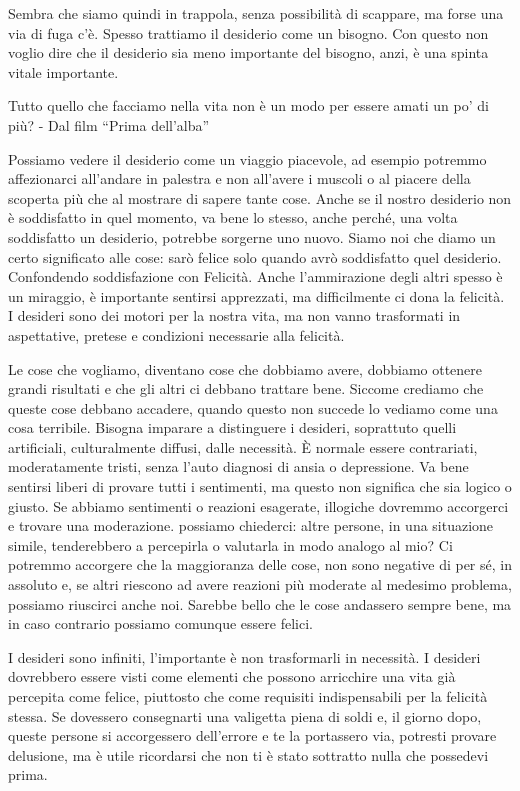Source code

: \documentclass[12pt]{book} %
\begin{document}
Sembra che siamo quindi in trappola, senza possibilità di scappare, ma forse una via di fuga c'è.
Spesso trattiamo il desiderio come un bisogno. Con questo non voglio dire che il desiderio sia meno importante del
bisogno, anzi, è una spinta vitale importante.

Tutto quello che facciamo nella vita non è un modo per essere amati un po' di più? - Dal film “Prima dell'alba”

Possiamo vedere il desiderio come un viaggio piacevole, ad esempio potremmo affezionarci all'andare in palestra e non all'avere i muscoli o al piacere della scoperta più che al mostrare di sapere tante cose. Anche se il nostro desiderio non è soddisfatto in quel momento, va bene lo stesso, anche perché, una volta soddisfatto un desiderio, potrebbe sorgerne uno nuovo. Siamo noi che diamo un certo significato alle cose: sarò felice solo quando avrò soddisfatto quel desiderio. Confondendo soddisfazione con Felicità. Anche l'ammirazione degli altri spesso è un miraggio, è importante sentirsi apprezzati, ma difficilmente ci dona la felicità. I desideri sono dei motori per la nostra vita, ma non vanno
trasformati in aspettative, pretese e condizioni necessarie alla felicità.

Le cose che vogliamo, diventano cose che dobbiamo avere, dobbiamo ottenere grandi risultati e che gli altri ci debbano
trattare bene. Siccome crediamo che queste cose debbano accadere, quando questo non succede lo vediamo come una cosa
terribile. Bisogna imparare a distinguere i desideri, soprattuto quelli artificiali, culturalmente diffusi, dalle necessità. È
normale essere contrariati, moderatamente tristi, senza l'auto diagnosi di ansia o depressione.
Va bene sentirsi liberi di provare tutti i sentimenti, ma questo non significa che sia logico o giusto.
Se abbiamo sentimenti o reazioni esagerate, illogiche dovremmo accorgerci e trovare una moderazione.  
possiamo chiederci: altre persone, in una situazione simile, tenderebbero a percepirla o valutarla in modo analogo al mio? Ci potremmo accorgere che la maggioranza delle cose, non sono negative di per sé, in assoluto e, se altri riescono ad avere reazioni più moderate al medesimo problema, possiamo riuscirci anche noi. 
Sarebbe bello che le cose andassero sempre bene, ma in caso contrario possiamo comunque essere felici.

I desideri sono infiniti, l'importante è non trasformarli in necessità. I desideri dovrebbero essere visti come elementi che possono arricchire una vita già percepita come felice, piuttosto che come requisiti indispensabili per la felicità stessa. Se
dovessero consegnarti una valigetta piena di soldi e, il giorno dopo, queste persone si accorgessero dell'errore e
te la portassero via, potresti provare delusione, ma è utile ricordarsi che non ti è stato sottratto nulla che possedevi prima. 
\end{document}

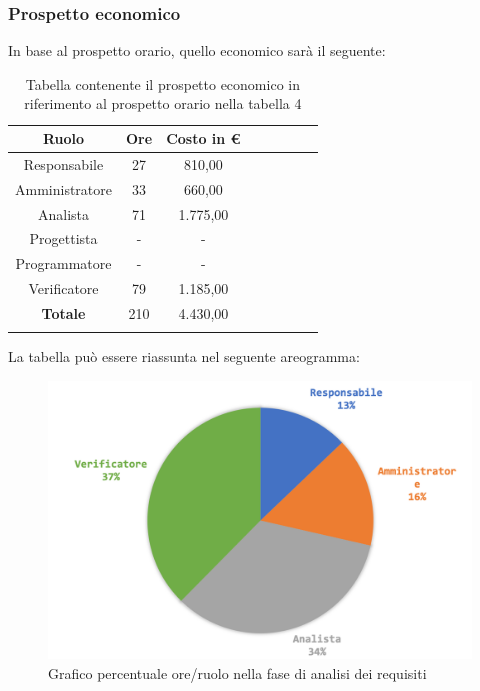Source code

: 			\subsubsection{Prospetto economico}
			In base al prospetto orario, quello economico sarà il seguente: 
			
			\begin{longtable}{|c|c|c|c|c|c|c|c|}
				\hline
				\rowcolor{lighter-grayer}
				\textbf{Ruolo} & \textbf{Ore} & \textbf{Costo in €} \\
				\hline
				\endfirsthead
				
				\hline
				Responsabile & 27 & 810,00\\
				\hline
				\hline
				Amministratore & 33 & 660,00\\
				\hline
				\hline
				Analista & 71 & 1.775,00\\
				\hline
				\hline
				Progettista & - & -\\
				\hline
				\hline
				Programmatore & - & -\\
				\hline
				\hline
				Verificatore & 79 & 1.185,00\\
				\hline
				\textbf{Totale} & 210 & 4.430,00\\
				\hline
				\caption{Tabella contenente il prospetto economico in riferimento al prospetto orario nella tabella 4}
			\end{longtable}
			\pagebreak
		
			La tabella può essere riassunta nel seguente areogramma:
			\begin{figure}[H]
				\centering
				\includegraphics[width=0.8\linewidth]{./images/preventivo/analisi2.png}
				\caption{Grafico percentuale ore/ruolo nella fase di analisi dei requisiti}
				\label{fig:grafico costi ruolo fase analisi dei requisiti}
			\end{figure}
		
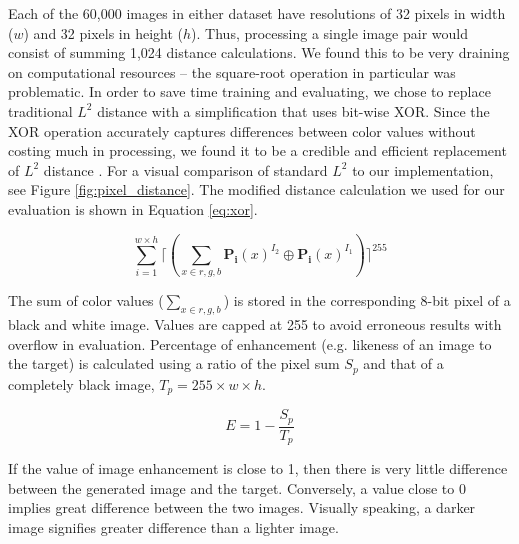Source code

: \documentclass[letterpaper]{article} %
\begin{document}
Each of the 60,000 images in either dataset have resolutions of
32 pixels in width ($w$) and 32 pixels in height ($h$).
Thus, processing a single image pair would consist of summing 1,024
distance calculations.
We found this to be very draining on computational resources --
the square-root operation in particular was problematic.
In order to save time training and evaluating, we chose to replace
traditional $L^2$ distance with a simplification that uses bit-wise XOR.
Since the XOR operation accurately captures differences between color
values without costing much in processing,
we found it to be a credible and efficient replacement of $L^2$ distance
\cite{image_analysis}.
For a visual comparison of standard $L^2$ to our implementation,
see Figure \ref{fig:pixel_distance}.
The modified distance calculation we used for our evaluation is shown in Equation \ref{eq:xor}.

\begin{equation}
\label{eq:xor}
\sum_{i=1}^{w \times h}\lceil(\sum_{x \in r,g,b}\mathbf{P_i}(x)^{I_2} \oplus \mathbf{P_i}(x)^{I_1})\rceil^{255}
\end{equation}

The sum of color values ($\sum_{x \in r,g,b}$) is stored in
the corresponding 8-bit pixel of a black and white image.
Values are capped at 255 to avoid erroneous results with overflow in evaluation.
Percentage of enhancement (e.g. likeness of an image to the target)
is calculated using a ratio of the pixel sum $S_p$
and that of a completely black image, $T_p = 255 \times w \times h$.

\begin{equation}
\label{eq:enhancement}
E = 1 - \frac{S_p}{T_p}
\end{equation}

If the value of image enhancement
is close to 1, then there is very little difference between the generated
image and the target.
Conversely, a value close to 0 implies great difference between the two images.
Visually speaking, a darker image signifies greater difference than a lighter image.
\end{document}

-*-*-

Aim of the exercise:
Skip the pictures. Restate exactly the lines from the start of the entries through the line containing "Tutto quello che", both ends included.

Completed task:
Source code

: \documentclass[12pt]{book} %
\begin{document}
Sembra che siamo quindi in trappola, senza possibilità di scappare, ma forse una via di fuga c'è.
Spesso trattiamo il desiderio come un bisogno. Con questo non voglio dire che il desiderio sia meno importante del
bisogno, anzi, è una spinta vitale importante.

Tutto quello che facciamo nella vita non è un modo per essere amati un po' di più? - Dal film “Prima dell'alba”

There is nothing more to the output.